# Processing large datasets with Apache Spark and Amazon SageMaker

***This notebook run on `Python 3` kernel on a `ml.r5.xlarge` instance***.

Amazon SageMaker Processing Jobs are used  to analyze data and evaluate machine learning models on Amazon SageMaker. With Processing, you can use a simplified, managed experience on SageMaker to run your data processing workloads, such as feature engineering, data validation, model evaluation, and model interpretation. You can also use the Amazon SageMaker Processing APIs during the experimentation phase and after the code is deployed in production to evaluate performance.

        


![](https://docs.aws.amazon.com/images/sagemaker/latest/dg/images/Processing-1.png)

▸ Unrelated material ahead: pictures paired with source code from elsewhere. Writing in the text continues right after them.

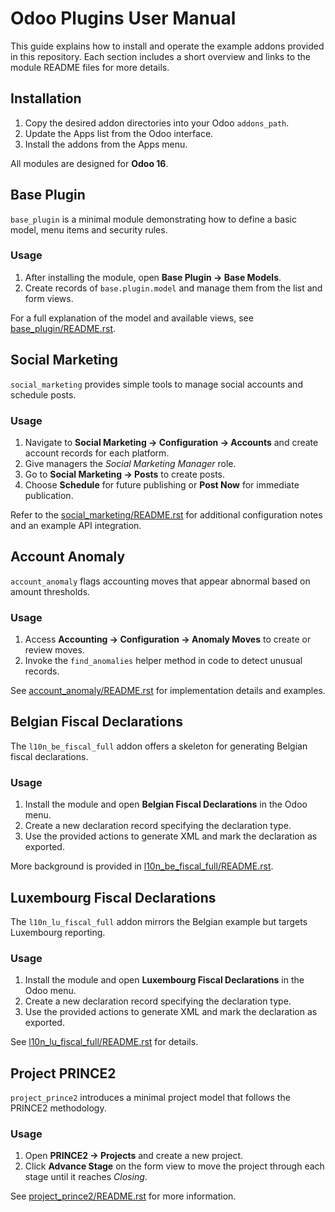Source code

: # Odoo Plugins User Manual

This guide explains how to install and operate the example addons provided in this repository. Each section includes a short overview and links to the module README files for more details.

## Installation

1. Copy the desired addon directories into your Odoo `addons_path`.
2. Update the Apps list from the Odoo interface.
3. Install the addons from the Apps menu.

All modules are designed for **Odoo 16**.

## Base Plugin

`base_plugin` is a minimal module demonstrating how to define a basic model, menu items and security rules.

### Usage

1. After installing the module, open **Base Plugin → Base Models**.
2. Create records of `base.plugin.model` and manage them from the list and form views.

For a full explanation of the model and available views, see [base_plugin/README.rst](../base_plugin/README.rst).

## Social Marketing

`social_marketing` provides simple tools to manage social accounts and schedule posts.

### Usage

1. Navigate to **Social Marketing → Configuration → Accounts** and create account records for each platform.
2. Give managers the *Social Marketing Manager* role.
3. Go to **Social Marketing → Posts** to create posts.
4. Choose **Schedule** for future publishing or **Post Now** for immediate publication.

Refer to the [social_marketing/README.rst](../social_marketing/README.rst) for additional configuration notes and an example API integration.

## Account Anomaly

`account_anomaly` flags accounting moves that appear abnormal based on amount thresholds.

### Usage

1. Access **Accounting → Configuration → Anomaly Moves** to create or review moves.
2. Invoke the `find_anomalies` helper method in code to detect unusual records.

See [account_anomaly/README.rst](../account_anomaly/README.rst) for implementation details and examples.

## Belgian Fiscal Declarations

The `l10n_be_fiscal_full` addon offers a skeleton for generating Belgian fiscal declarations.

### Usage

1. Install the module and open **Belgian Fiscal Declarations** in the Odoo menu.
2. Create a new declaration record specifying the declaration type.
3. Use the provided actions to generate XML and mark the declaration as exported.

More background is provided in [l10n_be_fiscal_full/README.rst](../l10n_be_fiscal_full/README.rst).

## Luxembourg Fiscal Declarations

The `l10n_lu_fiscal_full` addon mirrors the Belgian example but targets Luxembourg reporting.

### Usage

1. Install the module and open **Luxembourg Fiscal Declarations** in the Odoo menu.
2. Create a new declaration record specifying the declaration type.
3. Use the provided actions to generate XML and mark the declaration as exported.

See [l10n_lu_fiscal_full/README.rst](../l10n_lu_fiscal_full/README.rst) for details.


## Project PRINCE2

`project_prince2` introduces a minimal project model that follows the
PRINCE2 methodology.

### Usage

1. Open **PRINCE2 → Projects** and create a new project.
2. Click **Advance Stage** on the form view to move the project through
   each stage until it reaches *Closing*.

See [project_prince2/README.rst](../project_prince2/README.rst) for more
information.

The preceding diagram shows how Amazon SageMaker spins up a Processing job. Amazon SageMaker takes your script, copies your data from Amazon Simple Storage Service (Amazon S3), and then pulls a processing container. The processing container image can either be an Amazon SageMaker built-in image or a custom image that you provide. The underlying infrastructure for a Processing job is fully managed by Amazon SageMaker. Cluster resources are provisioned for the duration of your job, and cleaned up when a job completes. The output of the Processing job is stored in the Amazon S3 bucket you specified.

## Our workflow for processing large amounts of data with SageMaker

We can divide our workflow into two steps:
    
1. Work with a small subset of the data with Spark running in local model in a SageMaker Studio Notebook.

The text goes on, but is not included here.